SI425, Fall 2017
Due date: the start of class, Oct 12
Sentiment is the newest and now one of the most well-known applications of learning and NLP techniques. Automatic means of identifying if text is positive or negative (happy or sad) are used by corporations to judge consumer reactions, politicians to judge voter sentiment, and even political scientists to study population behavior. This lab will show you how difficult the task actually is...if you want to do it right.
You will experiment with lexicons, lists of positive/negative words. You will try out a popular lexicon, and then try to learn your own. The keyword here is "try", as this is not straightforward. Your goal is to use a lexicon to label text with happy and sad emotion. You'll do your best, and quickly realize that a lexicon only gets you so far. Your ultimate goal is to learn your own lexicon automatically. You have milions of unlabeled tweets and will use what is called distant supervision to learn a custom lexicon. Although you don't have labels, many tweets contain implicit labels in the form of emoticons (smiley faces). You will use these to identify happy/sad words and build a lexicon and/or classifier from them.
Milestone: Part One is due Thursday Oct 5. NOTE: this is easier than Part Two. Do not only do Part One and stop for the first week.
First off, Twitter text is very noisy and needs to be cleaned up. It is full of things like URLs and usernames. You must write some text processing code that tokenizes the text (splits up words and punctuation), normalizes links/usernames to some constant token, and anything else you notice.
Second, you'll use a popular lexicon to label text. I have provided you the Opinion Lexicon from Hu and Liu at the Univ of Illinois at Chicago. Look in /courses/nchamber/nlp/lab4/data/lexicon. This contains a couple thousand positive and negative words. Your task is to label tweets using the lexicon. The approach is up to you based on our class discussions. Report your final accuracy.
Questions you must answer:
Part One used a hand-created lexicon. What if we didn't have this? What if our language was less commonly used and nobody spent months creating a lexicon of sentiment words? In this part, you will learn a lexicon straight from the text. I have provided you a training corpus of ~4 million tweets. Look in /courses/nchamber/nlp/lab4/data/tweets. Your task is to learn a list of positive and negative words specific to twitter. You may use any approach you like, but I suggest following the emoticon approach.
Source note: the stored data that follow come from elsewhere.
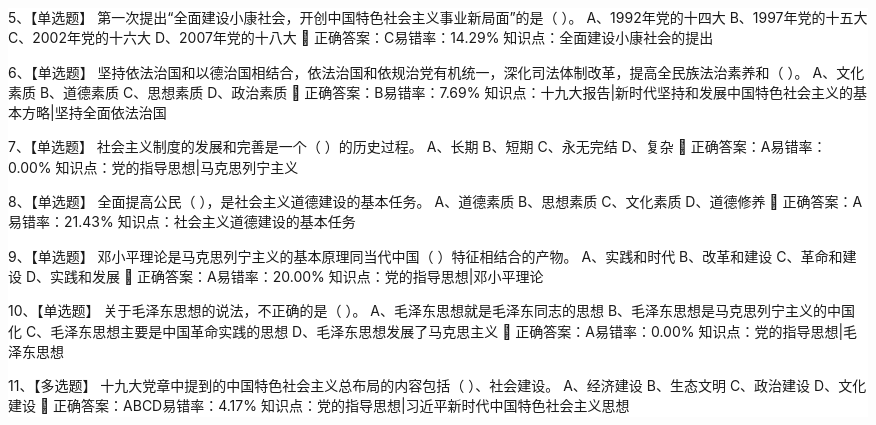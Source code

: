 5、【单选题】 第一次提出“全面建设小康社会，开创中国特色社会主义事业新局面”的是（  ）。
A、1992年党的十四大
B、1997年党的十五大
C、2002年党的十六大
D、2007年党的十八大
 正确答案：C易错率：14.29%
知识点：全面建设小康社会的提出

6、【单选题】 坚持依法治国和以德治国相结合，依法治国和依规治党有机统一，深化司法体制改革，提高全民族法治素养和（  ）。
A、文化素质
B、道德素质
C、思想素质
D、政治素质
 正确答案：B易错率：7.69%
知识点：十九大报告|新时代坚持和发展中国特色社会主义的基本方略|坚持全面依法治国

7、【单选题】 社会主义制度的发展和完善是一个（  ）的历史过程。
A、长期
B、短期
C、永无完结
D、复杂
 正确答案：A易错率：0.00%
知识点：党的指导思想|马克思列宁主义

8、【单选题】 全面提高公民（  ），是社会主义道德建设的基本任务。
A、道德素质
B、思想素质
C、文化素质
D、道德修养
 正确答案：A易错率：21.43%
知识点：社会主义道德建设的基本任务

9、【单选题】 邓小平理论是马克思列宁主义的基本原理同当代中国（  ）特征相结合的产物。
A、实践和时代
B、改革和建设
C、革命和建设
D、实践和发展
 正确答案：A易错率：20.00%
知识点：党的指导思想|邓小平理论

10、【单选题】 关于毛泽东思想的说法，不正确的是（  ）。
A、毛泽东思想就是毛泽东同志的思想
B、毛泽东思想是马克思列宁主义的中国化
C、毛泽东思想主要是中国革命实践的思想
D、毛泽东思想发展了马克思主义
 正确答案：A易错率：0.00%
知识点：党的指导思想|毛泽东思想

11、【多选题】 十九大党章中提到的中国特色社会主义总布局的内容包括（  ）、社会建设。
A、经济建设
B、生态文明
C、政治建设
D、文化建设
 正确答案：ABCD易错率：4.17%
知识点：党的指导思想|习近平新时代中国特色社会主义思想
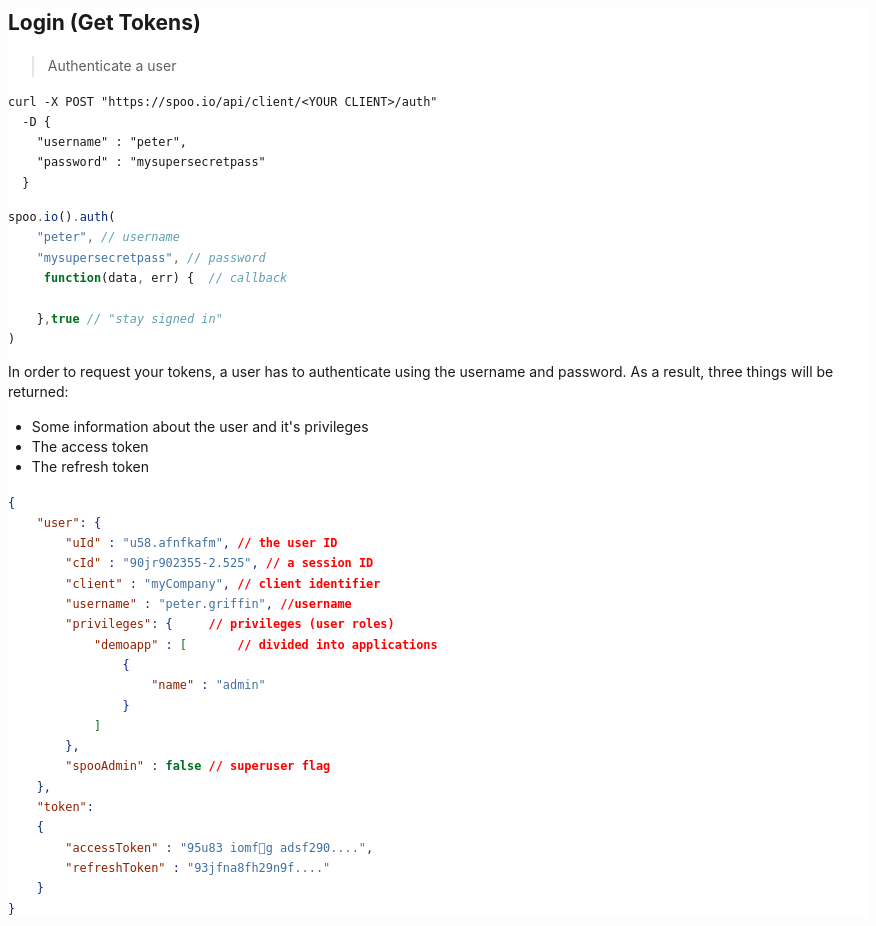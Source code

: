 ## Login (Get Tokens)

> Authenticate a user

```shell
curl -X POST "https://spoo.io/api/client/<YOUR CLIENT>/auth"
  -D {
    "username" : "peter",
    "password" : "mysupersecretpass"
  }

```
```javascript
spoo.io().auth(
	"peter", // username
 	"mysupersecretpass", // password
 	 function(data, err) {	// callback
	
	},true // "stay signed in"
)
```



In order to request your tokens, a user has to authenticate using the username and password.
As a result, three things will be returned:

- Some information about the user and it's privileges
- The access token
- The refresh token


```json
{
	"user": {
		"uId" : "u58.afnfkafm", // the user ID
		"cId" : "90jr902355-2.525", // a session ID
		"client" : "myCompany", // client identifier
		"username" : "peter.griffin", //username
		"privileges": {		// privileges (user roles)
			"demoapp" : [		// divided into applications
				{
					"name" : "admin"
				}
			]
		},
		"spooAdmin" : false // superuser flag
	},
	"token":
	{
		"accessToken" : "95u83 iomfg adsf290....",
		"refreshToken" : "93jfna8fh29n9f...."
	}
}

```
  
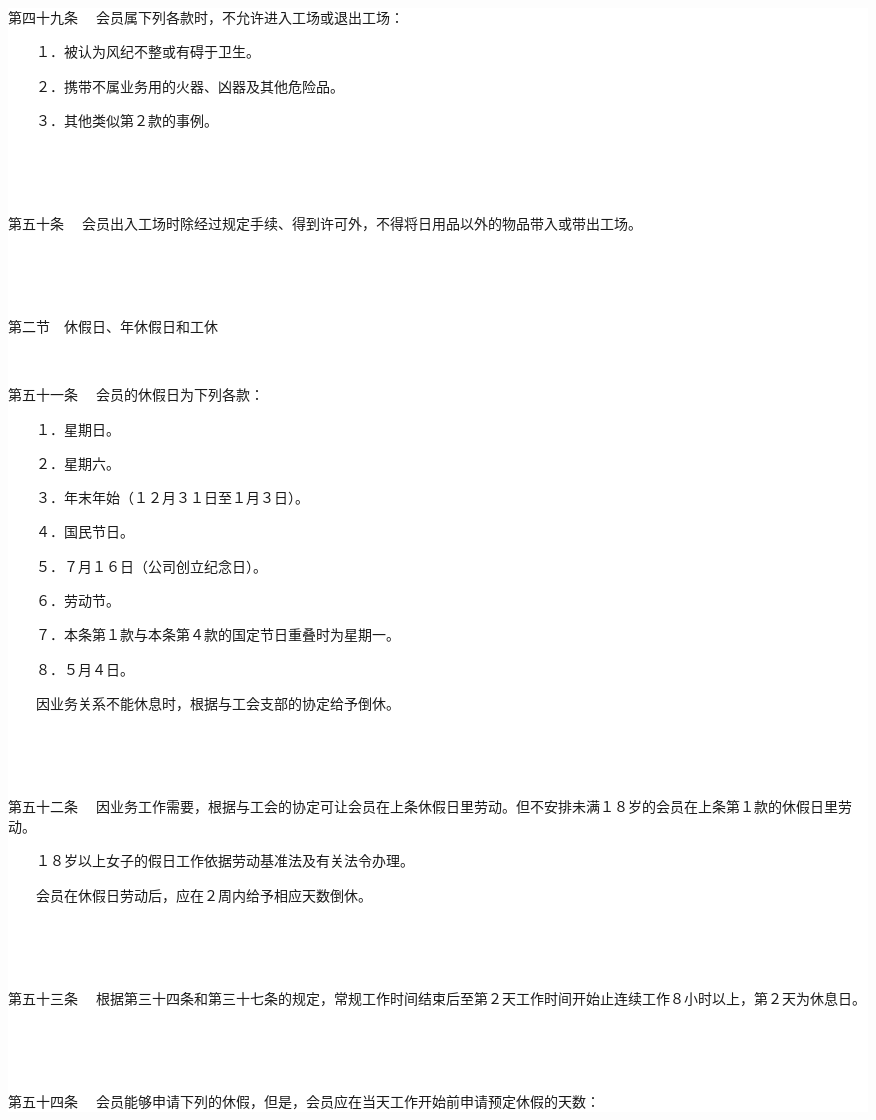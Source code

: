 第四十九条
　会员属下列各款时，不允许进入工场或退出工场：

　　１．被认为风纪不整或有碍于卫生。

　　２．携带不属业务用的火器、凶器及其他危险品。

　　３．其他类似第２款的事例。

　　 

　　

第五十条
　会员出入工场时除经过规定手续、得到许可外，不得将日用品以外的物品带入或带出工场。

　　 

　　


 第二节　休假日、年休假日和工休

 

　　

第五十一条
　会员的休假日为下列各款：

　　１．星期日。

　　２．星期六。

　　３．年末年始（１２月３１日至１月３日）。

　　４．国民节日。

　　５．７月１６日（公司创立纪念日）。

　　６．劳动节。

　　７．本条第１款与本条第４款的国定节日重叠时为星期一。

　　８．５月４日。

　　因业务关系不能休息时，根据与工会支部的协定给予倒休。

　　 

　　

第五十二条
　因业务工作需要，根据与工会的协定可让会员在上条休假日里劳动。但不安排未满１８岁的会员在上条第１款的休假日里劳动。

　　１８岁以上女子的假日工作依据劳动基准法及有关法令办理。

　　会员在休假日劳动后，应在２周内给予相应天数倒休。

　　 

　　

第五十三条
　根据第三十四条和第三十七条的规定，常规工作时间结束后至第２天工作时间开始止连续工作８小时以上，第２天为休息日。

　　 

　　

第五十四条
　会员能够申请下列的休假，但是，会员应在当天工作开始前申请预定休假的天数：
Look at all tweets with smiley faces, and count the words that appear in each such tweet, associated with either positive or negative emoticons. You must then score each word. How? That is up to you, and you will determine the best way to score them through experimentation. Note that just counting frequencies isn't going to work, but try that first and see why it fails. Your code must go in learnTheLexicon() of TrainTest.java.
Extra credit for other creative ways of learning sentiment words using signals other than emoticons!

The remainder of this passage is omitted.